Dr. Gaylord weighs in on a classic and frequently asked question.
Aspirin, manufactured and marketed since 1899, is the biggest selling drug in history, about 10 billion tablets are manufactured annually.
For years, a low dose aspirin was commonly recommended by doctors and used by many people for primary prevention of a heart attack or stroke. Now, that recommendation may have changed.
Several years ago, Bayer HealthCare petitioned the FDA to change the label on its packaging to say aspirin could be used for primary prevention of heart attacks. There was already an indication for secondary prevention of heart attacks, and this recommendation was on the bottle.
Primary prevention means taking measures to prevent disease or ill health. An example would be immunizations, which attempt to prevent people from developing a disease in the first place.
Secondary preventions are interventions that halt or slow the progression of a disease or illness after it has already been diagnosed.
After many years and much debate, and reviews of multiple studies and more discussion, the FDA announced it is not a good practice for people to take a routine aspirin to protect themselves from having their first heart attack or stroke.
The FDA denied Bayer’s request to change the labeling on their medication and concluded the benefits of aspirin for primary prevention do not outweigh the risks of taking the medication.
Risks of taking aspirin include increased risk of bleeding in the stomach, gastrointestinal track, and brain.
The FDA stated it is an entirely different matter for secondary prevention – that is for those who have already had a cardiovascular event.

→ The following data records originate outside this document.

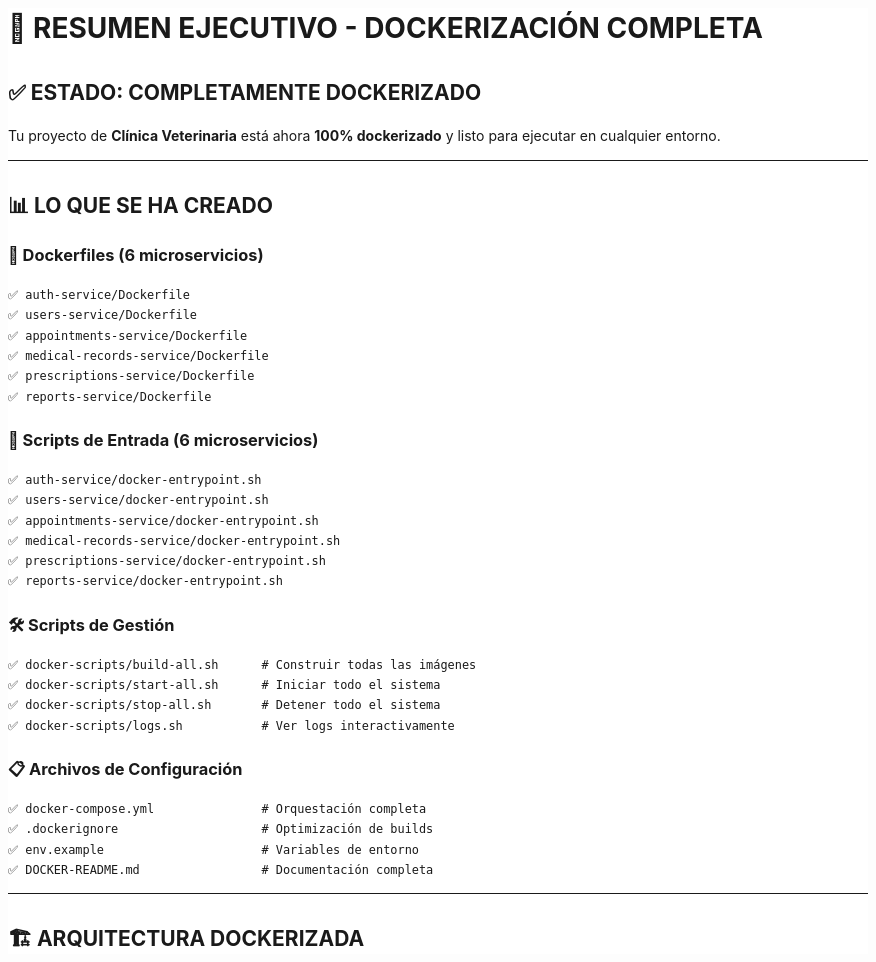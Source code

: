 # 🐳 RESUMEN EJECUTIVO - DOCKERIZACIÓN COMPLETA

## ✅ ESTADO: **COMPLETAMENTE DOCKERIZADO**

Tu proyecto de **Clínica Veterinaria** está ahora **100% dockerizado** y listo para ejecutar en cualquier entorno.

---

## 📊 **LO QUE SE HA CREADO**

### **🐳 Dockerfiles (6 microservicios)**
```
✅ auth-service/Dockerfile
✅ users-service/Dockerfile  
✅ appointments-service/Dockerfile
✅ medical-records-service/Dockerfile
✅ prescriptions-service/Dockerfile
✅ reports-service/Dockerfile
```

### **🚀 Scripts de Entrada (6 microservicios)**
```
✅ auth-service/docker-entrypoint.sh
✅ users-service/docker-entrypoint.sh
✅ appointments-service/docker-entrypoint.sh
✅ medical-records-service/docker-entrypoint.sh
✅ prescriptions-service/docker-entrypoint.sh
✅ reports-service/docker-entrypoint.sh
```

### **🛠️ Scripts de Gestión**
```
✅ docker-scripts/build-all.sh      # Construir todas las imágenes
✅ docker-scripts/start-all.sh      # Iniciar todo el sistema
✅ docker-scripts/stop-all.sh       # Detener todo el sistema
✅ docker-scripts/logs.sh           # Ver logs interactivamente
```

### **📋 Archivos de Configuración**
```
✅ docker-compose.yml               # Orquestación completa
✅ .dockerignore                    # Optimización de builds
✅ env.example                      # Variables de entorno
✅ DOCKER-README.md                 # Documentación completa
```

---

## 🏗️ **ARQUITECTURA DOCKERIZADA**
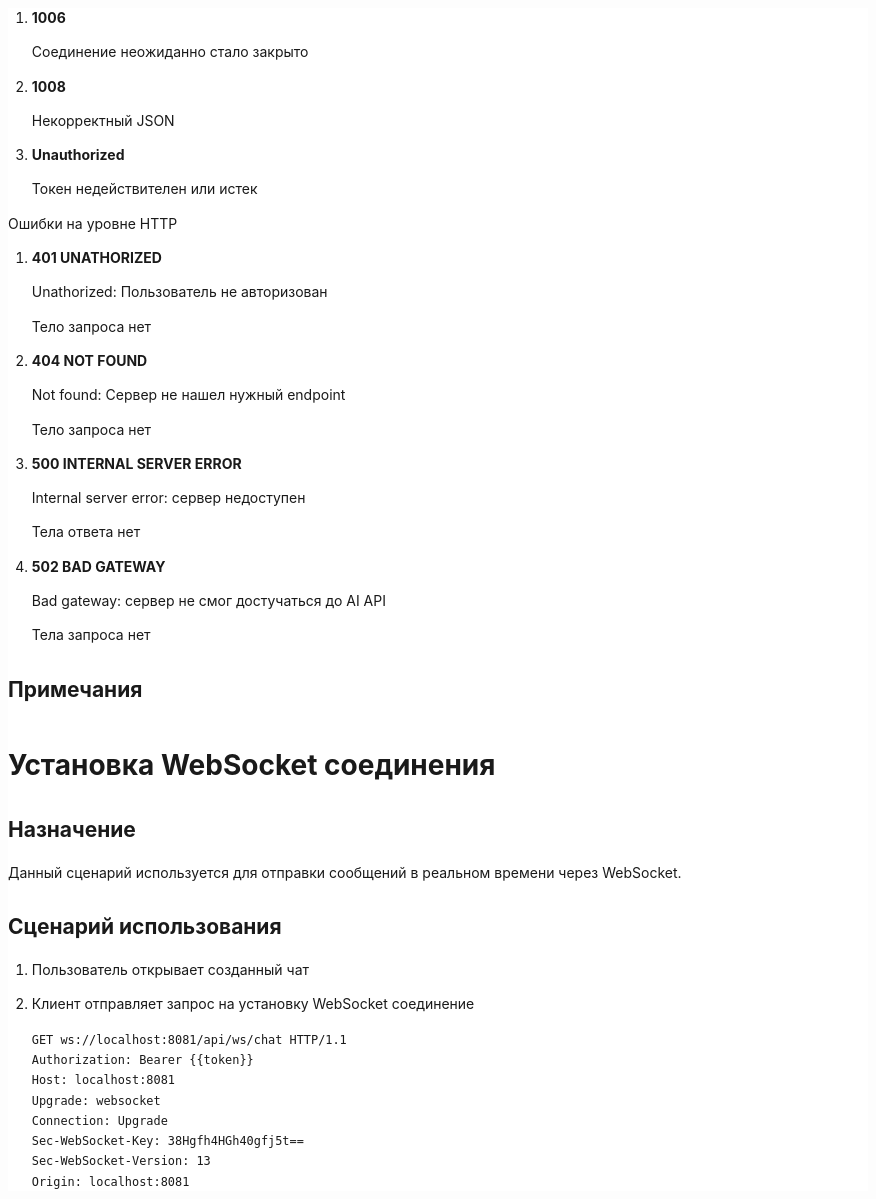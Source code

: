 1. **1006**

   Соединение неожиданно стало закрыто

2. **1008**

   Некорректный JSON

3. **Unauthorized**

   Токен недействителен или истек

Ошибки на уровне HTTP

1. **401 UNATHORIZED**

   Unathorized: Пользователь не авторизован

   Тело запроса нет

2. **404 NOT FOUND**

   Not found: Сервер не нашел нужный endpoint

   Тело запроса нет

3. **500 INTERNAL SERVER ERROR**

   Internal server error: сервер недоступен

   Тела ответа нет

4. **502 BAD GATEWAY**

   Bad gateway: сервер не смог достучаться до AI API

   Тела запроса нет

## Примечания

# Установка WebSocket соединения

## Назначение

Данный сценарий используется для отправки сообщений в реальном времени через WebSocket.

## Сценарий использования

1. Пользователь открывает созданный чат

2. Клиент отправляет запрос на установку WebSocket соединение

   ```http
   GET ws://localhost:8081/api/ws/chat HTTP/1.1
   Authorization: Bearer {{token}}
   Host: localhost:8081
   Upgrade: websocket
   Connection: Upgrade
   Sec-WebSocket-Key: 38Hgfh4HGh40gfj5t==
   Sec-WebSocket-Version: 13
   Origin: localhost:8081
   
   ```
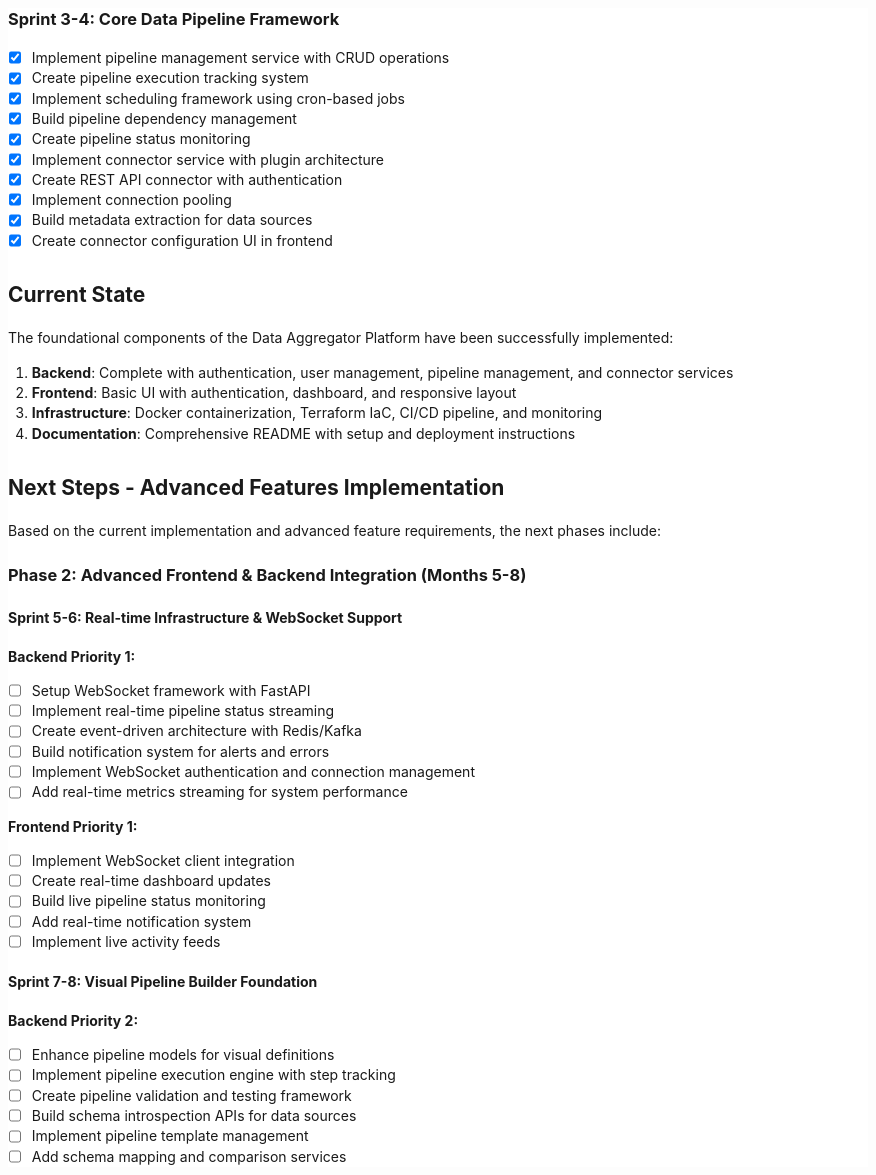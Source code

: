 ### Sprint 3-4: Core Data Pipeline Framework
- [x] Implement pipeline management service with CRUD operations
- [x] Create pipeline execution tracking system
- [x] Implement scheduling framework using cron-based jobs
- [x] Build pipeline dependency management
- [x] Create pipeline status monitoring
- [x] Implement connector service with plugin architecture
- [x] Create REST API connector with authentication
- [x] Implement connection pooling
- [x] Build metadata extraction for data sources
- [x] Create connector configuration UI in frontend

## Current State

The foundational components of the Data Aggregator Platform have been successfully implemented:

1. **Backend**: Complete with authentication, user management, pipeline management, and connector services
2. **Frontend**: Basic UI with authentication, dashboard, and responsive layout
3. **Infrastructure**: Docker containerization, Terraform IaC, CI/CD pipeline, and monitoring
4. **Documentation**: Comprehensive README with setup and deployment instructions

## Next Steps - Advanced Features Implementation

Based on the current implementation and advanced feature requirements, the next phases include:

### Phase 2: Advanced Frontend & Backend Integration (Months 5-8)

#### Sprint 5-6: Real-time Infrastructure & WebSocket Support
**Backend Priority 1:**
- [ ] Setup WebSocket framework with FastAPI
- [ ] Implement real-time pipeline status streaming
- [ ] Create event-driven architecture with Redis/Kafka
- [ ] Build notification system for alerts and errors
- [ ] Implement WebSocket authentication and connection management
- [ ] Add real-time metrics streaming for system performance

**Frontend Priority 1:**
- [ ] Implement WebSocket client integration
- [ ] Create real-time dashboard updates
- [ ] Build live pipeline status monitoring
- [ ] Add real-time notification system
- [ ] Implement live activity feeds

#### Sprint 7-8: Visual Pipeline Builder Foundation
**Backend Priority 2:**
- [ ] Enhance pipeline models for visual definitions
- [ ] Implement pipeline execution engine with step tracking
- [ ] Create pipeline validation and testing framework
- [ ] Build schema introspection APIs for data sources
- [ ] Implement pipeline template management
- [ ] Add schema mapping and comparison services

This group of patients should continue taking aspirin as the benefits outweigh potential risks of the medication.
So for now, these are the current recommendations from the FDA (other health care groups including the American Heart Association and the American Diabetic Association do have different recommendations).
Stay tuned though as new clinical trials are underway that may provide new evidence and maybe new recommendations. As with many decisions in the health care field, these decisions may not always be so black and white, so consider discussing with your doctor or healthcare practitioner whether starting or stopping aspirin is the right thing for you.